Closing Civic Space: Impact on Development & Humanitarian CSOs
Global Trends in NGO Law, Volume 7, Issue 3 (September 2016)
Multiple reports have outlined the plight of human rights and other advocacy organizations around the globe in the face of escalating legal restrictions on civil society. Often overlooked in such reporting is the similarly difficult experience of civil society organizations (CSOs) focused on development, which have also witnessed the deterioration of an enabling environment conducive to their success.
The importance of domestic and international CSOs’ involvement in development and humanitarian work has been routinely affirmed by the international community and codified in a variety of international declarations and agendas, including the Paris Declaration on Aid Effectiveness, the Accra Agenda for Action, the Busan Partnership for Effective Development Co-operation, and most recently, the 2030 Agenda for Sustainable Development. In many areas of the world, particularly remote, rural, and economically depressed areas, development organizations act as essential gap-fillers, providing important social services, disaster relief, capacity building opportunities, poverty alleviation, and other crucial services that the government and private sector may be unable to provide.
In order for development and humanitarian CSOs to carry out their critical work, they require, at a minimum, the freedom to exercise three interdependent rights: the rights to peacefully assemble, freely associate, and openly express themselves. Impediments to the exercise of these rights undermine civil society’s ability to contribute to a country’s development.
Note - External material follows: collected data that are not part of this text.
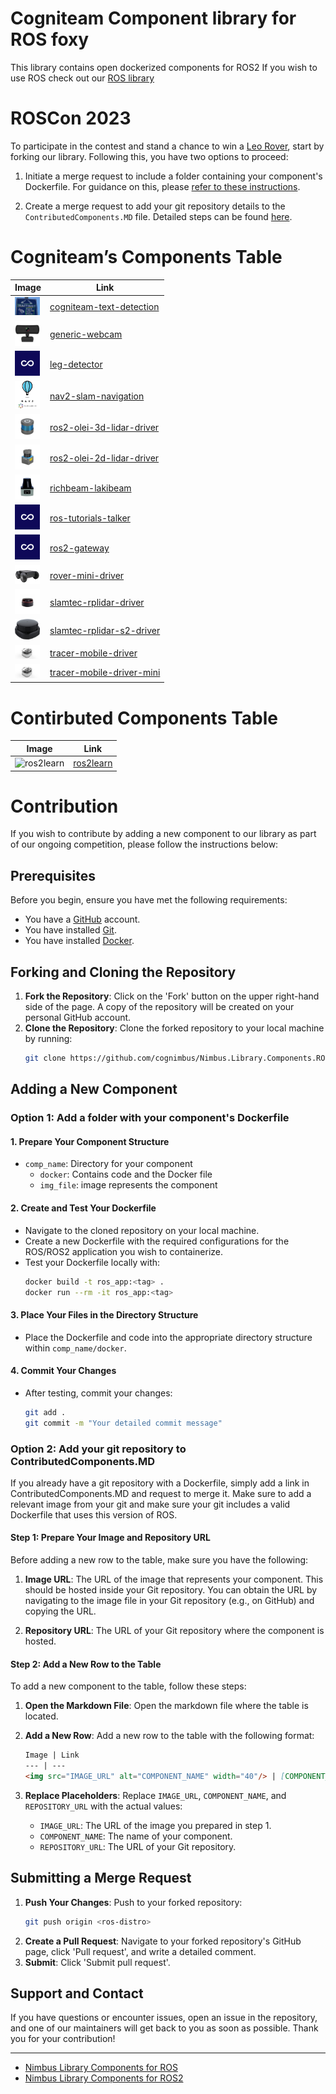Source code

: # Cogniteam Component library for ROS foxy
This library contains open dockerized components for ROS2
If you wish to use ROS check out our [ROS library](https://github.com/cogniteam/Library.Components.ROS/tree/master)
# ROSCon 2023 

To participate in the contest and stand a chance to win a [Leo Rover](https://www.leorover.tech/), start by forking our library. Following this, you have two options to proceed:

1. Initiate a merge request to include a folder containing your component's Dockerfile. For guidance on this, please [refer to these instructions](#option-1-add-a-folder-with-your-components-dockerfile).
   
2. Create a merge request to add your git repository details to the `ContributedComponents.MD` file. Detailed steps can be found [here](#option-2-add-your-git-repository-to-contributedcomponentsmd).
# Cogniteam’s Components Table
Image | Link
--- | ---
<img src="./components/cogniteam-text-detection/cogniteam-text-detection/text_detection.png" alt="cogniteam-text-detection" width="40"/> | [cogniteam-text-detection](components/cogniteam-text-detection)
<img src="./components/generic-webcam/generic-webcam/generic-webcam-driver.jpg" alt="generic-webcam" width="40"/> | [generic-webcam](components/generic-webcam)
<img src="./components/leg-detector/leg-detector/Cogniteam_CMYK_Social_white_on_aubergine.jpg" alt="leg-detector" width="40"/> | [leg-detector](components/leg-detector)
<img src="./components/nav2-slam-navigation/nav2-slam-navigation/nav2-slam-navigation.png" alt="nav2-slam-navigation" width="40"/> | [nav2-slam-navigation](components/nav2-slam-navigation)
<img src="./components/olei-lidar-driver/ros2-olei-3d-lidar-driver/olei3D.jpg" alt="ros2-olei-3d-lidar-driver" width="40"/> | [ros2-olei-3d-lidar-driver](components/olei-lidar-driver)
<img src="./components/olei-lidar-driver/ros2-olei-2d-lidar-driver/olei2D.jpg" alt="ros2-olei-2d-lidar-driver" width="40"/> | [ros2-olei-2d-lidar-driver](components/olei-lidar-driver)
<img src="./components/richbeam-lakibeam/Lakibeam1-ROS2/lakibeam.png" alt="Lakibeam1-ROS2" width="40"/> | [richbeam-lakibeam](components/richbeam-lakibeam)
<img src="./components/ros-tutorials-talker/ros2-tutorials-talker/Cogniteam.jpg" alt="ros2-tutorials-talker" width="40"/> | [ros-tutorials-talker](components/ros-tutorials-talker)
<img src="./components/ros2-gateway/ros2-gateway/nimbusc.jpg" alt="ros2-gateway" width="40"/> | [ros2-gateway](components/ros2-gateway)
<img src="./components/rover-mini-driver/rover-driver/rover-mini-driver.jpg" alt="rover-driver" width="40"/> | [rover-mini-driver](components/rover-mini-driver)
<img src="./components/slamtec-rplidar-driver/ros2-slamtec-rplidar-a2/slamtec-rplidar-a2-driver.jpg" alt="ros2-slamtec-rplidar-a2" width="40"/> | [slamtec-rplidar-driver](components/slamtec-rplidar-driver)
<img src="./components/slamtec-rplidar-s2-driver/ros2-slamtec-rplidar-driver-s2/slamtec-rplidar--s2.jpg" alt="ros2-slamtec-rplidar-driver-s2" width="40"/> | [slamtec-rplidar-s2-driver](components/slamtec-rplidar-s2-driver)
<img src="./components/tracer-mobile-driver/tracer-mobile-driver/tracer-mobile-driver.png" alt="tracer-mobile-driver" width="40"/> | [tracer-mobile-driver](components/tracer-mobile-driver)
<img src="./components/tracer-mobile-driver-mini/tracer-mobile-driver-mini/tracer-mobile-driver.png" alt="tracer-mobile-driver-mini" width="40"/> | [tracer-mobile-driver-mini](components/tracer-mobile-driver-mini)

# Contirbuted Components Table 
Image | Link
--- | ---
<img src="https://github.com/AcutronicRobotics/gym-gazebo2/raw/dashing/imgs/alr_logo.png" alt="ros2learn" width="40"/> | [ros2learn](https://github.com/AcutronicRobotics/ros2learn/tree/dashing)
# Contribution
 If you wish to contribute by adding a new component to our library as part of our ongoing competition, please follow the instructions below:

 ## Prerequisites

Before you begin, ensure you have met the following requirements:

- You have a [GitHub](https://github.com) account.
- You have installed [Git](https://git-scm.com/).
- You have installed [Docker](https://www.docker.com/get-started).

## Forking and Cloning the Repository

1. **Fork the Repository**: Click on the 'Fork' button on the upper right-hand side of the page. A copy of the repository will be created on your personal GitHub account.
2. **Clone the Repository**: Clone the forked repository to your local machine by running:
   ```bash
   git clone https://github.com/cognimbus/Nimbus.Library.Components.ROS2.git
   ```

## Adding a New Component

### Option 1: Add a folder with your component's Dockerfile

#### 1. **Prepare Your Component Structure**
   - `comp_name`: Directory for your component
      - `docker`: Contains code and the Docker file
      - `img_file`: image represents the component

#### 2. **Create and Test Your Dockerfile**
   - Navigate to the cloned repository on your local machine.
   - Create a new Dockerfile with the required configurations for the ROS/ROS2 application you wish to containerize.
   - Test your Dockerfile locally with:
     ```bash
     docker build -t ros_app:<tag> .
     docker run --rm -it ros_app:<tag>
     ```

#### 3. **Place Your Files in the Directory Structure**
   - Place the Dockerfile and code into the appropriate directory structure within `comp_name/docker`.

#### 4. **Commit Your Changes**
   - After testing, commit your changes:
     ```bash
     git add .
     git commit -m "Your detailed commit message"
     ```
### Option 2: Add your git repository to ContributedComponents.MD

If you already have a git repository with a Dockerfile, simply add a link in ContributedComponents.MD and request to merge it. Make sure to add a relevant image from your git and make sure your git includes a valid Dockerfile that uses this version of ROS. 

#### Step 1: Prepare Your Image and Repository URL

Before adding a new row to the table, make sure you have the following:

1. **Image URL**: The URL of the image that represents your component. This should be hosted inside your Git repository. You can obtain the URL by navigating to the image file in your Git repository (e.g., on GitHub) and copying the URL.
   
2. **Repository URL**: The URL of your Git repository where the component is hosted.

#### Step 2: Add a New Row to the Table

To add a new component to the table, follow these steps:

1. **Open the Markdown File**: Open the markdown file where the table is located.

2. **Add a New Row**: Add a new row to the table with the following format:

   ```markdown
   Image | Link
   --- | ---
   <img src="IMAGE_URL" alt="COMPONENT_NAME" width="40"/> | [COMPONENT_NAME](REPOSITORY_URL)
   ```

3. **Replace Placeholders**: Replace `IMAGE_URL`, `COMPONENT_NAME`, and `REPOSITORY_URL` with the actual values:
   
   - `IMAGE_URL`: The URL of the image you prepared in step 1.
   - `COMPONENT_NAME`: The name of your component.
   - `REPOSITORY_URL`: The URL of your Git repository.

## Submitting a Merge Request

1. **Push Your Changes**: Push to your forked repository:
   ```bash
   git push origin <ros-distro>
   ```
2. **Create a Pull Request**: Navigate to your forked repository's GitHub page, click 'Pull request', and write a detailed comment.
3. **Submit**: Click 'Submit pull request'.

## Support and Contact

If you have questions or encounter issues, open an issue in the repository, and one of our maintainers will get back to you as soon as possible. Thank you for your contribution!

---

- [Nimbus Library Components for ROS](https://github.com/cognimbus/Nimbus.Library.Components.ROS)
- [Nimbus Library Components for ROS2](https://github.com/cognimbus/Nimbus.Library.Components.ROS2)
This review of global state practice reveals that in an increasing number of countries, local and international CSOs engaged in critical development work are constrained from fully exercising their internationally protected rights, and thus, from serving the communities that need and depend on them.
This issue of Global Trends examines the key constraints and challenges faced by development CSOs, which, like CSOs focused on human rights and advocacy, have suffered under what civil society observers have described as one of the most intense crackdowns on CSOs witnessed in a generation.